Monday, February 6, 2012

Should Government Officials Tell Us What to Pray For?

Big government has come to Howell, government so big that its leader thinks it should tell people what they should pray for, and what they shouldn't. And it's being brought to us by people who think ... government is too big.

We're talking about Phil Campbell, Howell mayor, who last week on his "official blog" announced a "personal, non-city-affiliated prayer chain." Claiming that he was acting as a "private citizen," Campbell asked that people sign up for his email list and once a month he would send them instructions of what to pray for.

That's right. A government official is now going to be telling people what they should pray for. And presumably, what not to pray for. But, of course, he would be doing it not as mayor but as a "private citizen" who just happens to be mayor.

The mayor-who-is-really-just-a-private-citizen took a little criticism for this and may have had a little change of heart. His blog no longer is described as his "official blog" but merely "the musings of some guy blogging about his hometown." As if that wording change means he is still not an elected official telling people what they should pray for.

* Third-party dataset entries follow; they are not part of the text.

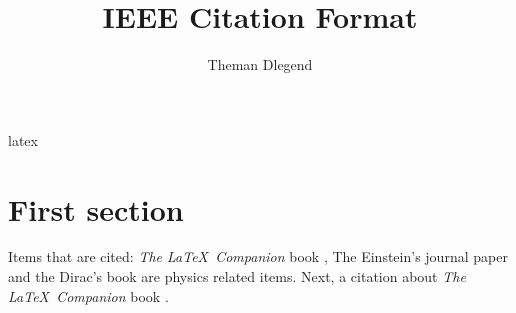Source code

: latex\documentclass{article}
\title{IEEE Citation Format}
\author{Theman Dlegend}
\begin{document}
\maketitle

\section{First section}

\lipsum
Items that are cited: \textit{The \LaTeX\ Companion} book \cite{latexcompanion}, The Einstein's journal paper \cite{einstein} and the Dirac's book \cite{dirac} are physics related items. Next, a citation about \textit{The \LaTeX\ Companion} book \cite{latexcompanion}.

\medskip


\end{document}

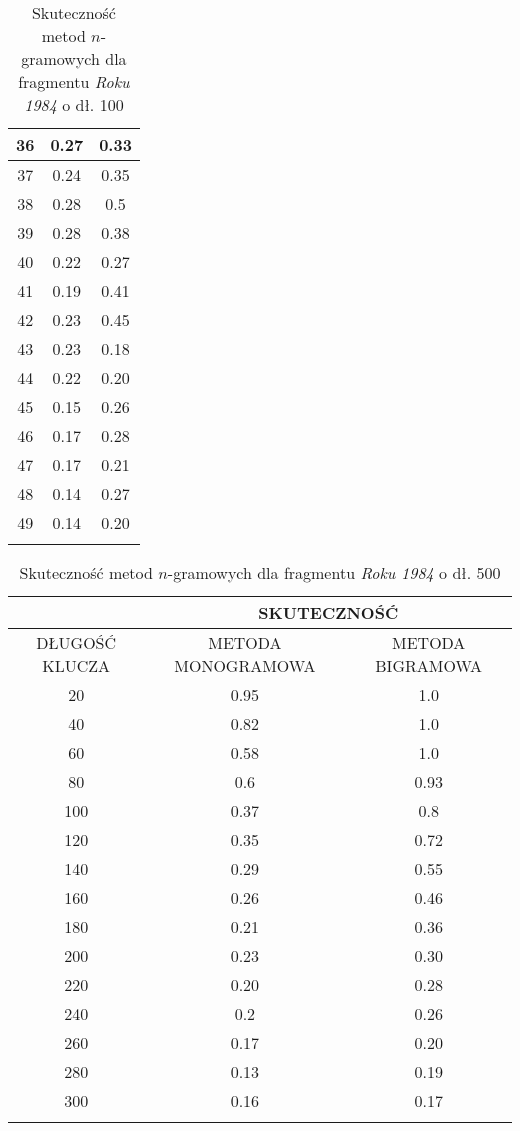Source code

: \documentclass[a4paper]{article}
\theoremstyle{defn}
\theoremstyle{theorem}
\theoremstyle{lemma}
\theoremstyle{cor}
\theoremstyle{fact}
\begin{document}
\begin{center}
\begin{longtable}{
|c|c|c|}
36
 & 0.27 & 0.33\\ \hline
37
 & 0.24 & 0.35\\ \hline
38
 & 0.28 & 0.5\\ \hline
39
 & 0.28 & 0.38\\ \hline
40
 & 0.22 & 0.27\\ \hline
41
 & 0.19 & 0.41\\ \hline
42
 & 0.23 & 0.45\\ \hline
43
 & 0.23 & 0.18\\ \hline
44
 & 0.22 & 0.20\\ \hline
45
 & 0.15 & 0.26\\ \hline
46
 & 0.17 & 0.28\\ \hline
47
 & 0.17 & 0.21\\ \hline
48
 & 0.14 & 0.27\\ \hline
49
 & 0.14 & 0.20\\ \hline
 \caption{Skuteczność metod $n$-gramowych dla fragmentu \textit{Roku 1984} o dł. 100}
\end{longtable}\end{center}

\begin{center}\begin{longtable}{
|c|c|c|}
\hline &\multicolumn{2}{|c|}{SKUTECZNOŚĆ} \\
\hline DŁUGOŚĆ KLUCZA & METODA MONOGRAMOWA & METODA BIGRAMOWA\\ \hline
20
 & 0.95 & 1.0\\ \hline
40
 & 0.82 & 1.0\\ \hline
60
 & 0.58 & 1.0\\ \hline
80
 & 0.6 & 0.93\\ \hline
100
 & 0.37 & 0.8\\ \hline
120
 & 0.35 & 0.72\\ \hline
140
 & 0.29 & 0.55\\ \hline
160
 & 0.26 & 0.46\\ \hline
180
 & 0.21 & 0.36\\ \hline
200
 & 0.23 & 0.30\\ \hline
220
 & 0.20 & 0.28\\ \hline
240
 & 0.2 & 0.26\\ \hline
260
 & 0.17 & 0.20\\ \hline
280
 & 0.13 & 0.19\\ \hline
300
 & 0.16 & 0.17\\ \hline
  \caption{Skuteczność metod $n$-gramowych dla fragmentu \textit{Roku 1984} o dł. 500}
\end{longtable}\end{center}
\end{document}
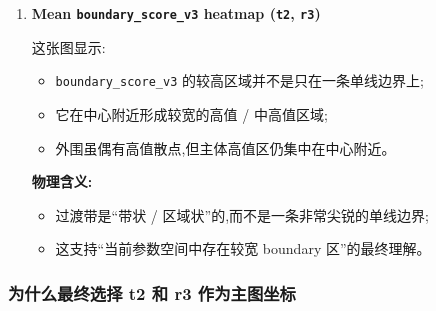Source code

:\documentclass[lang=cn,scheme=chinese,color=blue,device=normal,toc=onecol,math=cm]{elegantbook}
\begin{document}
\begin{enumerate}
\textbf{物理含义:}\par
 
\begin{itemize}
\item A /\allowbreak{} B /\allowbreak{} C 三层融合后的“综合拓扑可信度”在 \texttt{t2-r3} 平面上存在显著热点;
\item \texttt{t2} 和 \texttt{r3} 的联动对最终相结构确实重要。
\end{itemize}
\item \textbf{Mean \texttt{boundary\_\allowbreak{}score\_\allowbreak{}v3} heatmap (\texttt{t2}, \texttt{r3})}\par
 
这张图显示:\par
 
\begin{itemize}
\item \texttt{boundary\_\allowbreak{}score\_\allowbreak{}v3} 的较高区域并不是只在一条单线边界上;
\item 它在中心附近形成较宽的高值 /\allowbreak{} 中高值区域;
\item 外围虽偶有高值散点,但主体高值区仍集中在中心附近。
\end{itemize}
 
\textbf{物理含义:}\par
 
\begin{itemize}
\item 过渡带是“带状 /\allowbreak{} 区域状”的,而不是一条非常尖锐的单线边界;
\item 这支持“当前参数空间中存在较宽 boundary 区”的最终理解。
\end{itemize}
\end{enumerate}


\subsubsection{为什么最终选择 t2 和 r3 作为主图坐标}
\end{document}
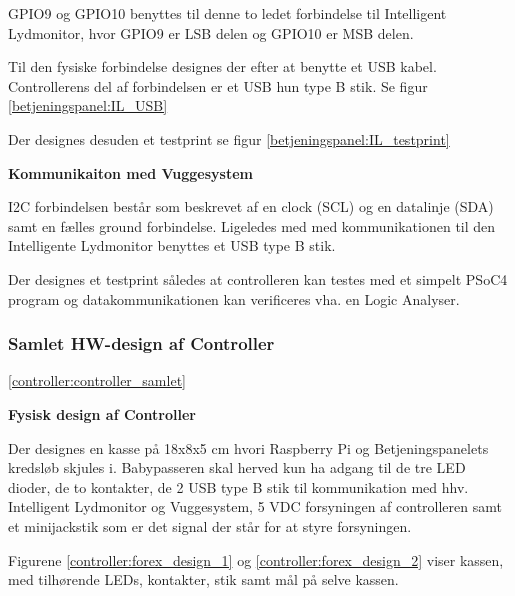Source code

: GPIO9 og GPIO10 benyttes til denne to ledet forbindelse til Intelligent Lydmonitor, hvor GPIO9 er LSB delen og GPIO10 er MSB delen. 

Til den fysiske forbindelse designes der efter at benytte et USB kabel. Controllerens del af forbindelsen er et USB hun type B stik. Se figur \ref{betjeningspanel:IL_USB}

 
Der designes desuden et testprint se figur  \ref{betjeningspanel:IL_testprint}


\textbf{Kommunikaiton med Vuggesystem}

I2C forbindelsen består som beskrevet af en clock (SCL) og en datalinje (SDA) samt en fælles ground forbindelse. Ligeledes med med kommunikationen til den Intelligente Lydmonitor benyttes et USB type B stik.


Der designes et testprint således at controlleren kan testes med et simpelt PSoC4 program og datakommunikationen kan verificeres vha. en Logic Analyser.


\subsubsection*{Samlet HW-design af Controller}

\ref{controller:controller_samlet}


\textbf{Fysisk design af Controller}

Der designes en kasse på 18x8x5 cm hvori Raspberry Pi og Betjeningspanelets kredsløb skjules i. Babypasseren skal herved kun ha adgang til de tre LED dioder, de to kontakter, de 2 USB type B stik til kommunikation med hhv. Intelligent Lydmonitor og Vuggesystem, 5 VDC forsyningen af controlleren samt et minijackstik som er det signal der står for at styre forsyningen. 

Figurene \ref{controller:forex_design_1} og \ref{controller:forex_design_2} viser kassen, med tilhørende LEDs, kontakter, stik samt mål på selve kassen.



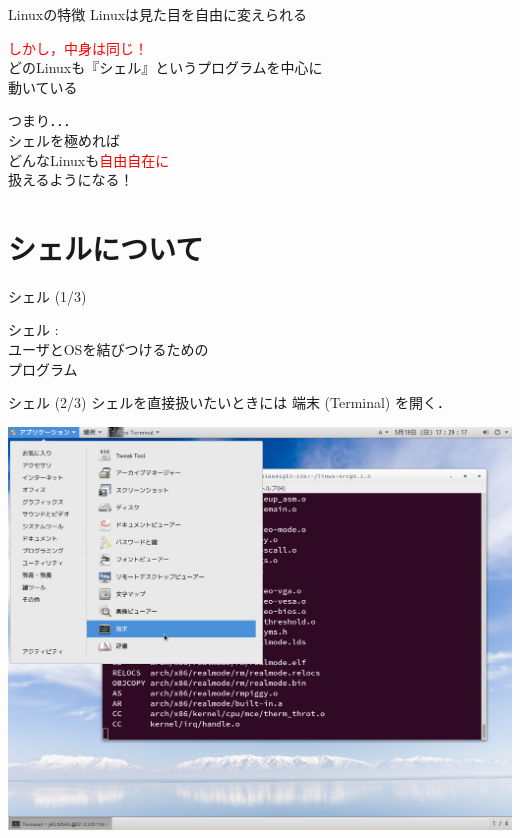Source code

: \documentclass[uplatex, dvipdfmx, 12pt]{beamer}
\begin{document}
\begin{frame}{Linuxの特徴}
  Linuxは見た目を自由に変えられる
  
  \textcolor{red}{しかし，中身は同じ！}\\

  \vspace{1em}
  どのLinuxも『シェル』というプログラムを中心に\\動いている

  \pause
  \vspace{1em}
  \begin{Large}つまり．．．\\ \hspace{5em}シェルを極めれば\\\hspace{5em}どんなLinuxも\textcolor{red}{自由自在に}\\\vspace{0.4em}\hspace{5em}扱えるようになる！\end{Large}
\end{frame}

\section{シェルについて}
\begin{frame}{シェル (1/3)}
  \begin{Large}
  シェル :\\
    \vspace{1em}
  ユーザとOSを結びつけるための\\プログラム\end{Large}
\end{frame}
\begin{frame}{シェル (2/3)}
  シェルを直接扱いたいときには 端末 (Terminal) を開く．
  \begin{center}\includegraphics[height=0.9\textheight]{./figures/Terminal.png}\end{center}
\end{frame}
\end{document}
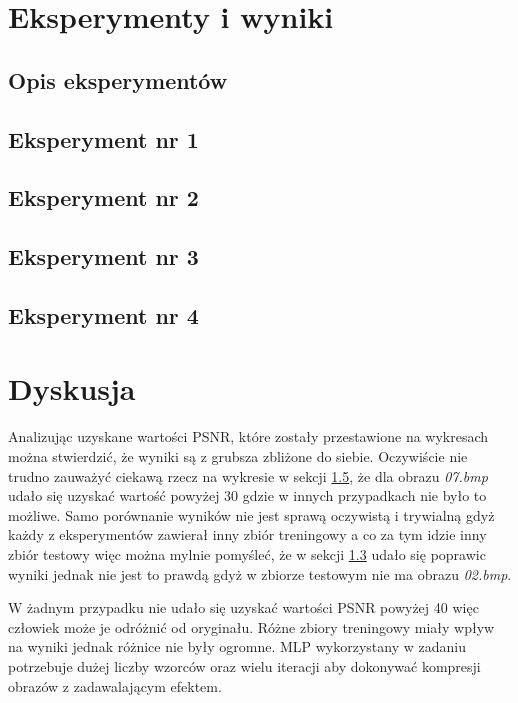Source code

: \documentclass{classrep}
\begin{document}
    \section{Eksperymenty i wyniki} {
        \subsection{Opis eksperymentów} {
            
        }
        \clearpage

        \subsection{Eksperyment nr 1}
        \label{exper_1} {
            
        }
        \clearpage

        \subsection{Eksperyment nr 2}
        \label{exper_2} {
            
        }
        \clearpage

        \subsection{Eksperyment nr 3}
        \label{exper_3} {
            
        }
        \clearpage

        \subsection{Eksperyment nr 4}
        \label{exper_4} {
            
        }
    }

    \section{Dyskusja} {
        Analizując uzyskane wartości PSNR, które zostały przestawione na wykresach można
        stwierdzić, że wyniki są z grubsza zbliżone do siebie. Oczywiście nie trudno
        zauważyć ciekawą rzecz na wykresie w sekcji \ref{exper_4}, że dla obrazu
        \textit{07.bmp} udało się uzyskać wartość powyżej 30 gdzie w innych przypadkach
        nie było to możliwe. Samo porównanie wyników nie jest sprawą oczywistą i
        trywialną gdyż każdy z eksperymentów zawierał inny zbiór treningowy a co za tym
        idzie inny zbiór testowy więc można mylnie pomyśleć, że w sekcji \ref{exper_2}
        udało się poprawic wyniki jednak nie jest to prawdą gdyż w zbiorze testowym nie
        ma obrazu \textit{02.bmp}.

        W żadnym przypadku nie udało się uzyskać wartości PSNR powyżej 40 więc człowiek
        może je odróżnić od oryginału. Różne zbiory treningowy miały wpływ na wyniki
        jednak różnice nie były ogromne. MLP wykorzystany w zadaniu potrzebuje dużej
        liczby wzorców oraz wielu iteracji aby dokonywać kompresji obrazów z
        zadawalającym efektem.
    }

    \begin{thebibliography}{0}
    \end{thebibliography}
\end{document}
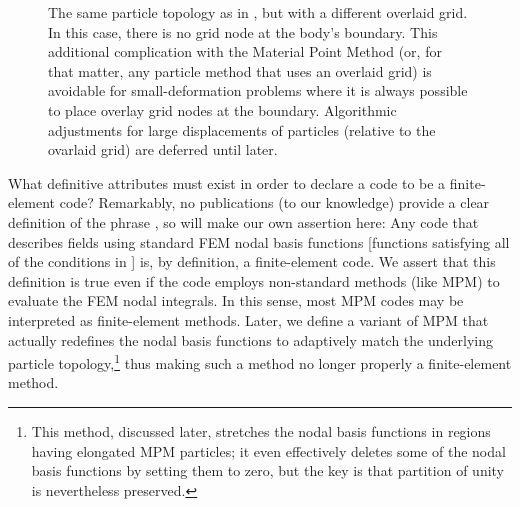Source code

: %
\begin{figure}[h]
\caption{The same particle topology as in , but with a different overlaid grid. In this case, there is no grid node at the body's boundary. This additional complication with the Material Point Method (or, for that matter, any particle method that uses an overlaid grid) is avoidable for small-deformation problems where it is always possible to place overlay grid nodes at the boundary. Algorithmic adjustments for large displacements of particles (relative to the ovarlaid grid) are deferred until later.}
\label{fig:particlesOnOneDgridDifferent}
\end{figure}
%


What definitive attributes must exist in order to declare a code to be a finite-element code? Remarkably, no publications (to our knowledge) provide a clear definition of the phrase , so will make our own assertion here: Any code that describes fields using standard FEM nodal basis functions [\ie functions satisfying all of the conditions in ] is, by definition, a finite-element code. We assert that this definition is true even if the code employs non-standard methods (like MPM) to evaluate the FEM nodal integrals. In this sense, most MPM codes may be interpreted as finite-element methods. Later, we define a variant of MPM that actually redefines the nodal basis functions to adaptively match the underlying particle topology,\footnote{This method, discussed later, stretches the nodal basis functions in regions having elongated MPM particles; it even effectively deletes some of the nodal basis functions by setting them to zero, but the key is that partition of unity is nevertheless preserved.} thus making such a method no longer properly a finite-element method.
%



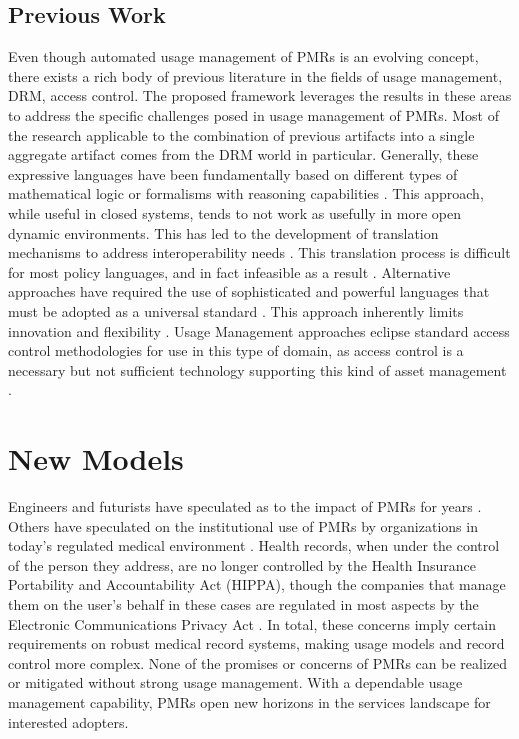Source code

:\documentclass[10pt, conference, compsocconf]{IEEEtran}
\begin{document}
\subsection{Previous Work}
Even though automated usage management of PMRs is an evolving concept, there exists a rich body of previous literature in the fields of usage management, DRM, access control. The proposed framework leverages the results in these areas to address the specific challenges posed in usage management of PMRs. Most of the research applicable to the combination of previous artifacts into a single aggregate artifact comes from the DRM world in particular.  Generally, these expressive languages have been fundamentally based on different types of mathematical logic or formalisms with reasoning capabilities \cite{ArHu:07,BaMi:06,ChCoEtHaJoLa:03,HaWe:04,XiBjFu:08}.  This approach, while useful in closed systems, tends to not work as usefully in more open dynamic environments.  This has led to the development of translation mechanisms to address interoperability needs \cite{HeJa:05,PoPrDe:04,ScTaWo:04}.  This translation process is difficult for most policy languages, and in fact infeasible as a result \cite{KoLaMaMi:04,SaShUe:04}.  Alternative approaches have required the use of sophisticated and powerful languages that must be adopted as a universal standard \cite{OMADRM,ODRL-req,Wa:04,XrML-spec}.  This approach inherently limits innovation and flexibility \cite{HeJa:05,JaHe:04,JaHe:08,JaHeMa:06}.  Usage Management approaches eclipse standard access control methodologies for use in this type of domain, as access control is a necessary but not sufficient technology supporting this kind of asset management \cite{PaSa:04,BL:73,BL:76}.

\section{New Models}
Engineers and futurists have speculated as to the impact of PMRs for years \cite{Emr:Web:BestCaseEMR,Emr:Web:WorstCaseEMR}.  Others have speculated on the institutional use of PMRs by organizations in today's regulated medical environment \cite{Emr:doi:10.1056/NEJMc081118}.  Health records, when under the control of the person they address, are no longer controlled by the Health Insurance Portability and Accountability Act (HIPPA), though the companies that manage them on the user's behalf in these cases are regulated in most aspects by the Electronic Communications Privacy Act \cite{Emr:doi:10.1056/NEJMsb0800220}.  In total, these concerns imply certain requirements on robust medical record systems, making usage models and record control more complex.  None of the promises or concerns of PMRs can be realized or mitigated without strong usage management.  With a dependable usage management capability, PMRs open new horizons in the services landscape for interested adopters.
\end{document}

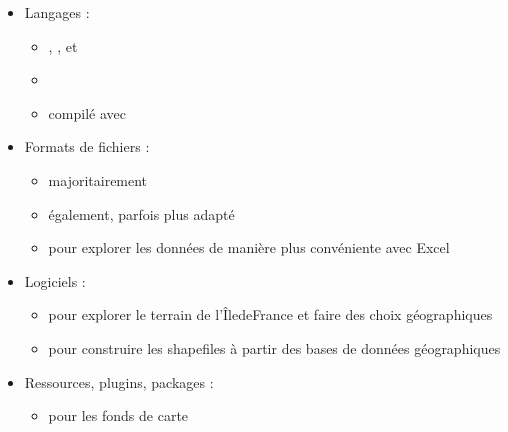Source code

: \documentclass[letterpaper,10pt,french]{sphinxmanual}
\begin{document}
\begin{itemize}
\item {} 
\sphinxAtStartPar
Langages :
\begin{itemize}
\item {} 
\sphinxAtStartPar
{}, , et 

\item {} 
\sphinxAtStartPar
{}

\item {} 
\sphinxAtStartPar
{} compilé avec 

\end{itemize}

\item {} 
\sphinxAtStartPar
Formats de fichiers :
\begin{itemize}
\item {} 
\sphinxAtStartPar
{}
majoritairement

\item {} 
\sphinxAtStartPar
{} également,
parfois plus adapté

\item {} 
\sphinxAtStartPar
{}
pour explorer les données de manière plus convéniente avec Excel

\end{itemize}

\item {} 
\sphinxAtStartPar
Logiciels :
\begin{itemize}
\item {} 
\sphinxAtStartPar
{} pour explorer
le terrain de l’Île\sphinxhyphen{}de\sphinxhyphen{}France et faire des choix géographiques

\item {} 
\sphinxAtStartPar
{} pour construire les
shapefiles à partir des bases de données géographiques

\end{itemize}

\item {} 
\sphinxAtStartPar
Ressources, plugins, packages :
\begin{itemize}
\item {} 
\sphinxAtStartPar
{} pour les fonds
de carte


\end{itemize}
\end{itemize}
\end{document}
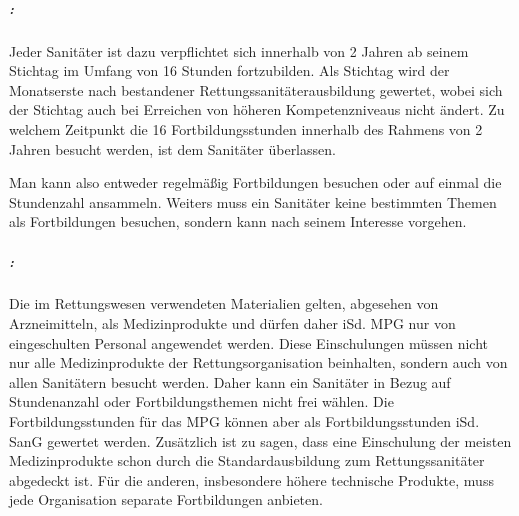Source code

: 






\subparagraph{  :}

Jeder Sanitäter ist dazu verpflichtet sich innerhalb von 2 Jahren ab
seinem Stichtag im Umfang von 16 Stunden fortzubilden. Als Stichtag
wird der Monatserste nach bestandener Rettungssanitäterausbildung
gewertet, wobei sich der Stichtag auch bei Erreichen von höheren
Kompetenzniveaus nicht ändert. Zu welchem Zeitpunkt die 16
Fortbildungsstunden innerhalb des Rahmens von 2 Jahren besucht werden,
ist dem Sanitäter überlassen.

Man kann also entweder regelmäßig Fortbildungen besuchen oder auf
einmal die Stundenzahl ansammeln. Weiters muss ein Sanitäter keine
bestimmten Themen als Fortbildungen besuchen, sondern kann nach seinem
Interesse vorgehen.

\subparagraph{ 
:}

Die im Rettungswesen verwendeten Materialien gelten, abgesehen von
Arzneimitteln, als Medizinprodukte und dürfen daher iSd. MPG nur von
eingeschulten Personal angewendet werden. Diese Einschulungen müssen
nicht nur alle Medizinprodukte der Rettungsorganisation beinhalten,
sondern auch von allen Sanitätern besucht werden. Daher kann ein
Sanitäter in Bezug auf Stundenanzahl oder Fortbildungsthemen nicht
frei wählen. Die Fortbildungsstunden für das MPG können aber als
Fortbildungsstunden iSd. SanG gewertet werden. Zusätzlich ist zu
sagen, dass eine Einschulung der meisten Medizinprodukte schon durch
die Standardausbildung zum Rettungssanitäter abgedeckt ist. Für
die anderen, insbesondere höhere technische Produkte, muss jede
Organisation separate Fortbildungen anbieten.

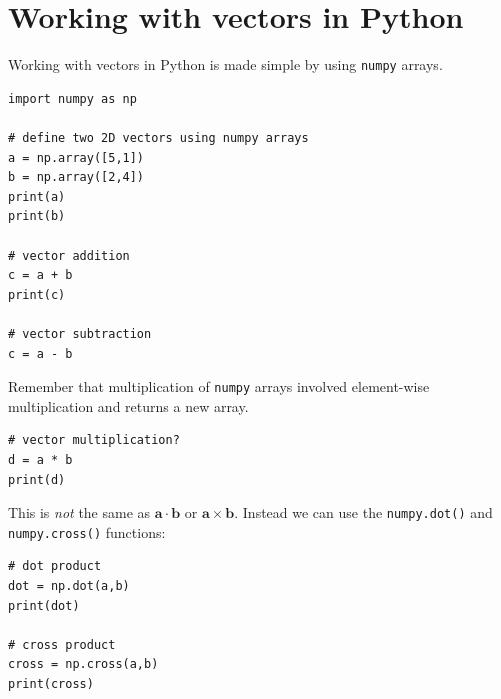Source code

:\documentclass[a4paper]{article}
\renewcommand{\vec}[1]{\mathbf{#1}}
\begin{document}
\section{Working with vectors in Python}
Working with vectors in Python is made simple by using \texttt{numpy} arrays.
\begin{lstlisting}
import numpy as np

# define two 2D vectors using numpy arrays
a = np.array([5,1])
b = np.array([2,4])
print(a)
print(b)

# vector addition
c = a + b
print(c)

# vector subtraction
c = a - b
\end{lstlisting}
Remember that multiplication of \texttt{numpy} arrays involved element-wise multiplication and returns a new array.
\begin{lstlisting}
# vector multiplication?
d = a * b
print(d)
\end{lstlisting}
This is \emph{not} the same as $\vec{a}\cdot\vec{b}$ or $\vec{a}\times\vec{b}$. Instead we can use the \texttt{numpy.dot()} and \texttt{numpy.cross()} functions:
\begin{lstlisting}
# dot product
dot = np.dot(a,b)
print(dot)

# cross product
cross = np.cross(a,b)
print(cross)
\end{lstlisting}

\vspace{\baselineskip}
\begin{center}
  \noindent{}
\end{center}


%
%
\end{document}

Of course, there is nothing wrong with people praying for their neighbors and community, but do we really want -- or need -- a government official telling us what to pray for? And isn't it possible to imbed a political agenda into those prayer requests? Will Campbell ask people to pray that gays be treated equally by everyone in Howell, for example? I doubt it. Will he ask people to pray that a measure backed by other council members be defeated? Will he ask people to pray that his political opponents lose their elections? Will he use the emails on his prayer chain to solicit support in a future campaign of his own?

If Campbell wants to ask people to pray for him in his job as mayor, that's fine. But things get dicey when a government official decides to tell people exactly what it is they should be praying for. That's what religious leaders are for, not government officials, even those who insist they are merely private citizens.